#### Stored dataset items:
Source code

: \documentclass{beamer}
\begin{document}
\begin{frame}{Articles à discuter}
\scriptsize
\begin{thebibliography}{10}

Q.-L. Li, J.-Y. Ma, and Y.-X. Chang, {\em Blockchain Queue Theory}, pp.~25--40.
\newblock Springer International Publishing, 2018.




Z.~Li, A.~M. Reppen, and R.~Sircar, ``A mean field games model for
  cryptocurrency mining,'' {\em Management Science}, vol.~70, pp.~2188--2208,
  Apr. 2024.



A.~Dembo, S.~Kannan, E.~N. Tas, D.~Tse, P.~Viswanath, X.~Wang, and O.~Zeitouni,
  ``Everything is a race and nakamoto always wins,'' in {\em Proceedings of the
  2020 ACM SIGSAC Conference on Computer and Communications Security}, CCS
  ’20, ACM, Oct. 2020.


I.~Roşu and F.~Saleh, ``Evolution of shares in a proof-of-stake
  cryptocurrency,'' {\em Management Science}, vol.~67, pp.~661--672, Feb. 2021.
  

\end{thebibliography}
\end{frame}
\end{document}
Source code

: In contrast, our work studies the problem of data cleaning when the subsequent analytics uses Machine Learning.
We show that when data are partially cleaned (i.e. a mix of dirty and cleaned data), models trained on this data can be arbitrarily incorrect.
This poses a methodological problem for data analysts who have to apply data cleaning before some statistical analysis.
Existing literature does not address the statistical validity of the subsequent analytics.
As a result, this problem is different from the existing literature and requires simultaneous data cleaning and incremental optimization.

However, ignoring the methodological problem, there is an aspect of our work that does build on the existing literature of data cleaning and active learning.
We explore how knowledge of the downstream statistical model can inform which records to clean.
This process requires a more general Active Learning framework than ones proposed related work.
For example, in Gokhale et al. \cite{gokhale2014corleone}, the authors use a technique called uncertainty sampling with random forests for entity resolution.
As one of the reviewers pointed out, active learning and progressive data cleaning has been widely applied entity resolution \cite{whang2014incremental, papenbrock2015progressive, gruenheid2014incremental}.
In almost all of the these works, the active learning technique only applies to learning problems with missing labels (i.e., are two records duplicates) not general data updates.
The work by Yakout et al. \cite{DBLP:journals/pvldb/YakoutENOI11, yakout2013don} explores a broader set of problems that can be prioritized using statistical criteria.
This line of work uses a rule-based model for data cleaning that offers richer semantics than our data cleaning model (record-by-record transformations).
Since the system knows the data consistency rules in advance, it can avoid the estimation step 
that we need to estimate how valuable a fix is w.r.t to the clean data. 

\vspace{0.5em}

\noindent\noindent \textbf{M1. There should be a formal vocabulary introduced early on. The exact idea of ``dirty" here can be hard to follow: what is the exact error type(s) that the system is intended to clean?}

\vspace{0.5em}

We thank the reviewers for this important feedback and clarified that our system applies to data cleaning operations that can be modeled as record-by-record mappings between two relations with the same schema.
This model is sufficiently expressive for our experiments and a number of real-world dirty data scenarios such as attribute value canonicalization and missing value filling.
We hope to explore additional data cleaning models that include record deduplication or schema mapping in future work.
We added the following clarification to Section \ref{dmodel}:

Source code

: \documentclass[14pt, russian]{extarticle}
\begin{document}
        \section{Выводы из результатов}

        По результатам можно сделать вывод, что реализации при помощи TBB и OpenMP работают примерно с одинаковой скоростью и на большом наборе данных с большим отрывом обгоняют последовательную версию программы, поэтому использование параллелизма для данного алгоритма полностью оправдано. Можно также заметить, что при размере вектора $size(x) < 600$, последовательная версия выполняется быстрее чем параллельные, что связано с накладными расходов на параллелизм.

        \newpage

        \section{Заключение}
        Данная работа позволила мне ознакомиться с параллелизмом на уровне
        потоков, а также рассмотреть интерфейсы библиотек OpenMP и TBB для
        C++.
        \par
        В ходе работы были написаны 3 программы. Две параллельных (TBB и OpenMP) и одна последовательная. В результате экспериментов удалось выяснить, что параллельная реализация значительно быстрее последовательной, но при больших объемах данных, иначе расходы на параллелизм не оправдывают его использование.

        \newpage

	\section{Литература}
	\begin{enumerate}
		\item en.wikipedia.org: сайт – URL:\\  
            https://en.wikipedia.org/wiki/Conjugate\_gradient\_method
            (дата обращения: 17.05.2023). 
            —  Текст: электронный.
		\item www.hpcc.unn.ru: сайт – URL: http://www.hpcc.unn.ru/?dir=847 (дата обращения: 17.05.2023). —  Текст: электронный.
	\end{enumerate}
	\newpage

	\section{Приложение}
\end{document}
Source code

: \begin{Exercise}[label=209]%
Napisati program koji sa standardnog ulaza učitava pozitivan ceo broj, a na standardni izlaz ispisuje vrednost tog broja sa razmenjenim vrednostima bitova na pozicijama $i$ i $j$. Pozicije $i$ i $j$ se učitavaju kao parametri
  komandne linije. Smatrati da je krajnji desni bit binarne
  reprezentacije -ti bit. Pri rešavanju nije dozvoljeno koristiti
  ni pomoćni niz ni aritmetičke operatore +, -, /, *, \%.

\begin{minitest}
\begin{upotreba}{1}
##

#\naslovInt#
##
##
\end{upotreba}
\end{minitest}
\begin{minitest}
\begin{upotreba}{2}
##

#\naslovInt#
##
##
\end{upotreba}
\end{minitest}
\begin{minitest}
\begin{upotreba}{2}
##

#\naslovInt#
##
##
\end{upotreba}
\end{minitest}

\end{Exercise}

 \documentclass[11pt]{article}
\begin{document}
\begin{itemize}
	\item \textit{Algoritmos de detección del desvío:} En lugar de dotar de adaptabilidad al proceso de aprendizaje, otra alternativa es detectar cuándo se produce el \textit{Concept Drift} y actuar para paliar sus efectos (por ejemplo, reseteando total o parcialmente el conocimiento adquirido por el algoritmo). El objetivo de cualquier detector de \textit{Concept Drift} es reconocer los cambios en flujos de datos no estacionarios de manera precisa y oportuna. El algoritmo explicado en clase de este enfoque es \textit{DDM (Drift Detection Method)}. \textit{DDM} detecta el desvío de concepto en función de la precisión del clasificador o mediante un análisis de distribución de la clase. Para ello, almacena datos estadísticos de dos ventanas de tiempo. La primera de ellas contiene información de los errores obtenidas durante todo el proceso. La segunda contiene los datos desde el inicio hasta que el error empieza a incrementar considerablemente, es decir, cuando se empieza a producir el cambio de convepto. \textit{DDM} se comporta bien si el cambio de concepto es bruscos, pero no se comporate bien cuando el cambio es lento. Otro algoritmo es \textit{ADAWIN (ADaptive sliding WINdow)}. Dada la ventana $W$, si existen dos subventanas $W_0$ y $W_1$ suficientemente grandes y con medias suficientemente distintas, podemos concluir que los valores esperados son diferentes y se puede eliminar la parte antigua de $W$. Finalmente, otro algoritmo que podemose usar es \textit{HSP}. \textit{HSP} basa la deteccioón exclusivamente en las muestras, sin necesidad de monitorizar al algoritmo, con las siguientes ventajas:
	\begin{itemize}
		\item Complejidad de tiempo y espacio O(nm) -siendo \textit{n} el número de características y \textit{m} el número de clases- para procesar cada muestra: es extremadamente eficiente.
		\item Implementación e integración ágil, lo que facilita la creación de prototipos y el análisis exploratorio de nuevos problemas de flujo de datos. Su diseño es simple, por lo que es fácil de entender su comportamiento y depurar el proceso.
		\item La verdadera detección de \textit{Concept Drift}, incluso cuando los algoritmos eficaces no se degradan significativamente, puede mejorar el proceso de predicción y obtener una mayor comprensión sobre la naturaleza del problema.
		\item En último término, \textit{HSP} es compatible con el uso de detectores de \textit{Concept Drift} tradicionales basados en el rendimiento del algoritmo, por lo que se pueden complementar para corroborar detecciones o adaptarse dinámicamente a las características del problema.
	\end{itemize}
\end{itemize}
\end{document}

#### Problem to work on:
Each line of the data in which the string "последовательная" appears needs to be copied.

#### Your response:
        По результатам можно сделать вывод, что реализации при помощи TBB и OpenMP работают примерно с одинаковой скоростью и на большом наборе данных с большим отрывом обгоняют последовательную версию программы, поэтому использование параллелизма для данного алгоритма полностью оправдано. Можно также заметить, что при размере вектора $size(x) < 600$, последовательная версия выполняется быстрее чем параллельные, что связано с накладными расходов на параллелизм.
        В ходе работы были написаны 3 программы. Две параллельных (TBB и OpenMP) и одна последовательная. В результате экспериментов удалось выяснить, что параллельная реализация значительно быстрее последовательной, но при больших объемах данных, иначе расходы на параллелизм не оправдывают его использование.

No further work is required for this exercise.